Plain-text document sources
⁂

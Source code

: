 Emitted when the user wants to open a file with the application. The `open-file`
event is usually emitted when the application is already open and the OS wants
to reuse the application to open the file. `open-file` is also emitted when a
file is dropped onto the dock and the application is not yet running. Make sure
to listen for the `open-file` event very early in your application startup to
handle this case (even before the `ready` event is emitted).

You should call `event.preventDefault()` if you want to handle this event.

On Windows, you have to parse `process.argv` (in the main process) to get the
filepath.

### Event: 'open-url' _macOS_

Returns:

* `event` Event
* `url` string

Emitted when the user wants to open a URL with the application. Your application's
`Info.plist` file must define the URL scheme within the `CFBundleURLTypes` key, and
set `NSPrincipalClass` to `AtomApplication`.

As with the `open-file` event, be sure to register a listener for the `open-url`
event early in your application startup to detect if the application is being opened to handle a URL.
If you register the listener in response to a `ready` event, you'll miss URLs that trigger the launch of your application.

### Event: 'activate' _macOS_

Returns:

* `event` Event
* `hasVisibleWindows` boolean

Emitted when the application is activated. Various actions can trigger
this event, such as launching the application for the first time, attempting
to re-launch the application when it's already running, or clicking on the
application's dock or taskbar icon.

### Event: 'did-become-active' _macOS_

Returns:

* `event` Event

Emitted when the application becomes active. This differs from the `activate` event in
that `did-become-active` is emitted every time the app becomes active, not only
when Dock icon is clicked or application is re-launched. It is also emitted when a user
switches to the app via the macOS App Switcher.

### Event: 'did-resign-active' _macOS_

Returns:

⁂

TASK DIRECTIONS
After reading the entries above, report the number of lines that include the string "trigger". Give no other text.

SOLUTION BELOW
2